Dopo aver apprezzato le doti sportive della nostra guida, adesso è l'ora della cultura. Con varie soste, ci viene spiegato minuziosamente l'importanza di ciò che stiamo vedendo: dal fiore bianco, all'airone sull'attenti per il pericolo dell'alligatore, e ovviamente, agli alligatori stessi.

"This is the best time" continua a ripeterci il ragazzo, e infatti ne vediamo parecchi. Lui li avvista da lontano, ormai è il suo mestiere ed è esperto. Si ferma, e osservando soltanto gli occhi e il naso dell'alligatore riesce a capirne la stazza e l'età. Dal suo comportamento, invece, se è solo o in compagnia.
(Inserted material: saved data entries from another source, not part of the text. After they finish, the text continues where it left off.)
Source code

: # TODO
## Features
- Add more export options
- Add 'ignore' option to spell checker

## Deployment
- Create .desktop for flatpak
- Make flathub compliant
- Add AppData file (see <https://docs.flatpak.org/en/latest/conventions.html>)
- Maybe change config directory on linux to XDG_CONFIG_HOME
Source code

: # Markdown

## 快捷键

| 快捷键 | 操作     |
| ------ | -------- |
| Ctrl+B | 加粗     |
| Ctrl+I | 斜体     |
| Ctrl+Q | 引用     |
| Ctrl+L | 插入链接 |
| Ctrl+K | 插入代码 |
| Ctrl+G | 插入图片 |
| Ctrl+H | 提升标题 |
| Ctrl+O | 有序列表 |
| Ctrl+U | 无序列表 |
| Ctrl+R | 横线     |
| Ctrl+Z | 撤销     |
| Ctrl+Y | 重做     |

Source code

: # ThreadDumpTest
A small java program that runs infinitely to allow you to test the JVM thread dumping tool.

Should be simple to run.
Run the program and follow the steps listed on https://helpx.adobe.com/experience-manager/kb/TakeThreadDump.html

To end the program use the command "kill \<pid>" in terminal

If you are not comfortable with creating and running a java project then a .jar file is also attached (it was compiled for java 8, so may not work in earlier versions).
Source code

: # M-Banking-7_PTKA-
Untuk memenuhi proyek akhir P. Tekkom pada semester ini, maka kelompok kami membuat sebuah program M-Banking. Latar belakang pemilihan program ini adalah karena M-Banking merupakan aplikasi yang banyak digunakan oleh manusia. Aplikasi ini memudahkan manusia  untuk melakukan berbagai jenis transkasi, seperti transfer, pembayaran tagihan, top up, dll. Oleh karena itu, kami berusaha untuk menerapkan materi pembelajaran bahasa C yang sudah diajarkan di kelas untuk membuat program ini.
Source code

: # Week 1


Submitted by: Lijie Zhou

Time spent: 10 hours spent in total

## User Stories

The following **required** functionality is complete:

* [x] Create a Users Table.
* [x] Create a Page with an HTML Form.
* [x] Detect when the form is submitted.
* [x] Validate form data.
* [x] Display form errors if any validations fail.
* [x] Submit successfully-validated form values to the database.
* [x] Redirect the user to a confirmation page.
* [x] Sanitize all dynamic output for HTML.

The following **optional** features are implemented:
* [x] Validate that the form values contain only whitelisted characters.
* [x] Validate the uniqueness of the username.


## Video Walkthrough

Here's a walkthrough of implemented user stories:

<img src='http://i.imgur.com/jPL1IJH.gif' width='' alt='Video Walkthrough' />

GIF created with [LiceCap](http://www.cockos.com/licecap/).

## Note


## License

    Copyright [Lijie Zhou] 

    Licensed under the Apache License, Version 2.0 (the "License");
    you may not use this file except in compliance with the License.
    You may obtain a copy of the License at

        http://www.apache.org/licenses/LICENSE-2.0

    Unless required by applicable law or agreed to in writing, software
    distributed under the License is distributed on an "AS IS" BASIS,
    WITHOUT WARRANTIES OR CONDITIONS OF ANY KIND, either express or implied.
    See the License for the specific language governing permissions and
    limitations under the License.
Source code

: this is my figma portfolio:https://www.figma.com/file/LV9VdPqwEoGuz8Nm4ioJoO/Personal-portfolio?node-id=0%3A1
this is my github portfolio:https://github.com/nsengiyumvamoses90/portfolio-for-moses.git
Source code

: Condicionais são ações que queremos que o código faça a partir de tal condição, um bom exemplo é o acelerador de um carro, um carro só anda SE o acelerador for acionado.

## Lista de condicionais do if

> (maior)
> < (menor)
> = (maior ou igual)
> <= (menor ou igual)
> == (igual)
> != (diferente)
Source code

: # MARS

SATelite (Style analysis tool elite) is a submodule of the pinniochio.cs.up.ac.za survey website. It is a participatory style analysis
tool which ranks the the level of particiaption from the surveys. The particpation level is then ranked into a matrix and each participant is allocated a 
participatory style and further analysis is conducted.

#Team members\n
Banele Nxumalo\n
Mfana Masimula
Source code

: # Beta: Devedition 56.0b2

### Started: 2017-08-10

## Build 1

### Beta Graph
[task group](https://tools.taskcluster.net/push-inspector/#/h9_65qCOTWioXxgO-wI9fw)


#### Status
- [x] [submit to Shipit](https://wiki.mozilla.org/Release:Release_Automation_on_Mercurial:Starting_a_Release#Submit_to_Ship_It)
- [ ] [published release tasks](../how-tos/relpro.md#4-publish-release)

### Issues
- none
E mentre la testolina di uno dei rettili punta verso di lui, ci dice che in realtà l'alligatore sta guardando noi, poichè la loro vista funziona lateralmente e non frontalmente come quella umana.
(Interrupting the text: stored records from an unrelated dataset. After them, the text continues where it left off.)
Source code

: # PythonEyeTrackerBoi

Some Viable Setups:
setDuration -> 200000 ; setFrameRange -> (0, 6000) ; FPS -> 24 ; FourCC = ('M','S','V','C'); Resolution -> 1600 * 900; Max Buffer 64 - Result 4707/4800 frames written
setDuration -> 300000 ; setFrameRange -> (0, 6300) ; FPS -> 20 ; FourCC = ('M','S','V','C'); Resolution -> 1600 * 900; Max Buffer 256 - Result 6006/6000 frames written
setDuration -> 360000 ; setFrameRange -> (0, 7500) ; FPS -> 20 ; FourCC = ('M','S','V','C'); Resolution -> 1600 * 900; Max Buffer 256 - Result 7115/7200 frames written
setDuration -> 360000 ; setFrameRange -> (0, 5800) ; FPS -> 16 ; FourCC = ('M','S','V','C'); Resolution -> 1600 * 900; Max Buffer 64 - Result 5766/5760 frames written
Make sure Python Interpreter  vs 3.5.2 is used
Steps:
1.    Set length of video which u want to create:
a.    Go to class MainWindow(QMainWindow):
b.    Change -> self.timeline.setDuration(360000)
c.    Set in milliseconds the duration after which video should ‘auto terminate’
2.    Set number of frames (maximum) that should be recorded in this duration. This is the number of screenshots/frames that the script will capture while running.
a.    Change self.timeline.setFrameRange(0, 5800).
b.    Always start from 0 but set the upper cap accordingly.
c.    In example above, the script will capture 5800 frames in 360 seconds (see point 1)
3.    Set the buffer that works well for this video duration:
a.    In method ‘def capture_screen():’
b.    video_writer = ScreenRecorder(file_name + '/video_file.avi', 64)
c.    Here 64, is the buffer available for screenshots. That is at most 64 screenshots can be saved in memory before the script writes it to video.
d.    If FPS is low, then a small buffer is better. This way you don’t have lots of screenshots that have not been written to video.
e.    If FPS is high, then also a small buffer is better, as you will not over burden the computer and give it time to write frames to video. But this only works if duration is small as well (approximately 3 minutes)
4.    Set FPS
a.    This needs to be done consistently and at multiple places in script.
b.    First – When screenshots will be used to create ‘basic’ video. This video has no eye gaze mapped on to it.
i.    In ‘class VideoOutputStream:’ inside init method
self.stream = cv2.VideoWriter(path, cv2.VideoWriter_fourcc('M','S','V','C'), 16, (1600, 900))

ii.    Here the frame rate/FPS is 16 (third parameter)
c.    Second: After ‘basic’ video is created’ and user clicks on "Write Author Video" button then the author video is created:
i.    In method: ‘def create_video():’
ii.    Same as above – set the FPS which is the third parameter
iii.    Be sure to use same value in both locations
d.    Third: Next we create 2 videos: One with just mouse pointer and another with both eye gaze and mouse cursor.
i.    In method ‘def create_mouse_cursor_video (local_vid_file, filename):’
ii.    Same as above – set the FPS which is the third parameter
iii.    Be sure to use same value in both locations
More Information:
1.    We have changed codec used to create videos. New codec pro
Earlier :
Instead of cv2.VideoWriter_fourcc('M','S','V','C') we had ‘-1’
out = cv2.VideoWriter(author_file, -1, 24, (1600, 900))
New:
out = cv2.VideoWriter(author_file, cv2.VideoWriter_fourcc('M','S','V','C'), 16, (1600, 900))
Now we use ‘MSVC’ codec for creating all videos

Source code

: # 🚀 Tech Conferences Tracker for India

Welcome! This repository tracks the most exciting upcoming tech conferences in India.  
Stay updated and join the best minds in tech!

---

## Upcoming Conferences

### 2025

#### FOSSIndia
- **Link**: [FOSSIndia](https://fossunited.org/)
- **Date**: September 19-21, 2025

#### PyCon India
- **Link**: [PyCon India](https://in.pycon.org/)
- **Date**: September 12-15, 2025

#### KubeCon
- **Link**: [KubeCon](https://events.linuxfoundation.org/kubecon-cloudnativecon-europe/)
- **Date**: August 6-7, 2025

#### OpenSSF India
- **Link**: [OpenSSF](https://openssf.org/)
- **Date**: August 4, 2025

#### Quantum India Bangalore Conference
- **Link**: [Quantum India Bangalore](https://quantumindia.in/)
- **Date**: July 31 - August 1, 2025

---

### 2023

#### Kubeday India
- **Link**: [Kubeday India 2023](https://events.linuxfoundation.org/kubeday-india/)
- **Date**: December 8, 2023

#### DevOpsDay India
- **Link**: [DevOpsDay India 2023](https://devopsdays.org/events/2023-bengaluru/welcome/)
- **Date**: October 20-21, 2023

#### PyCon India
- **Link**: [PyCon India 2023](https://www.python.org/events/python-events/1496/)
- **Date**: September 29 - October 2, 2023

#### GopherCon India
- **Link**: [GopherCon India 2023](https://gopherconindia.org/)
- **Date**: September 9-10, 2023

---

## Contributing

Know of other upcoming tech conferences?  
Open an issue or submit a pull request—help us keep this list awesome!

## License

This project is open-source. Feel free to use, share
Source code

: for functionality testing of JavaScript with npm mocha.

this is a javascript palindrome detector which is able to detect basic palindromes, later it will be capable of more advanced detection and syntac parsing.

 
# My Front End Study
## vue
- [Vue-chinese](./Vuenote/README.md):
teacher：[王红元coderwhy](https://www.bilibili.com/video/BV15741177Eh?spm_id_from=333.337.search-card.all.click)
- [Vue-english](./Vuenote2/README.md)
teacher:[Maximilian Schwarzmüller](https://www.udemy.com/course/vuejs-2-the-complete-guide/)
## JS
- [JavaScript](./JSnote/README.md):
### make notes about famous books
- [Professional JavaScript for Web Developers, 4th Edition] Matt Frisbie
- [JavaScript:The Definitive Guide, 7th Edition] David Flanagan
Racconta inoltre che prima i tour con gli airboat erano liberi, mentre oggi sono soggetti a molti vincoli e restrizioni. Lui è contentissimo del lavoro che fa perchè gli permette di stare a contatto con la natura in questo magnifico luogo e può insegnare a tanta gente nozioni importanti e utili sulla flora e la fauna che vanno protette e conservate incontaminate. Dopo queste e altre memorabili spiegazioni, torniamo alla base ormai quasi buio e dopo 45 minuti abbondanti di airboat. Un'esperienza davvero memorabile, che costa tra l'altro appena $ 14 a testa più una meritata mancia per il nostro simpatico e colto accompagnatore.
Alle 18:00 riprendiamo il tragitto per la 41 che si rivela una lunghissima linea retta interminabile, tale da costringere il guidatore (cioè io) a gioire nell'incontrare quelle variazioni di pochi gradi (da noi chiamate comunemente "curve") che provocano la lieve rotazione del volante e ti gratificano facendo sembrare che finalmenti servi a qualcosa e stai davvero guidando... una strada che di notte, tra l'altro, sembra sospesa nel nulla e nel vuoto assoluto, visto che per decine di miglia non c'è un centro abitato e solo una buia palude intorno! L'autoradio, in questi casi, diventa una delle invenzioni più apprezzate che l'uomo abbia mai creato...
Arriviamo a Naples alle 22:00 e alloggiamo al Red Roof Inn motel sfruttando i coupon trovati in una rivista al Burger King e pagando una camera al prezzo scontato di $ 41 (comprese tasse)! Questa dei coupon è una vera dritta di cui ho sentito molto poco parlare ed ho scoperto oggi invece funzionare davvero. Esistono vere e proprie guide di motel per tutto lo stato piene zeppe di tagliandini che permettono, dietro semplice presentazione alla reception, di avere un consistente sconto sulla camera. Ovviamente deve esserci la disponibilità, poichè solo un tot. di stanze saranno riservate per il coupon. La cosa interessante è che in ogni caso si può avere già un prezzo indicativo, un'idea precisa e un indirizzo a cui rivolgersi quando si entra in una città e si deve cercare alloggio, sfogliando semplicemente la guida promozionale (del tutto gratuita).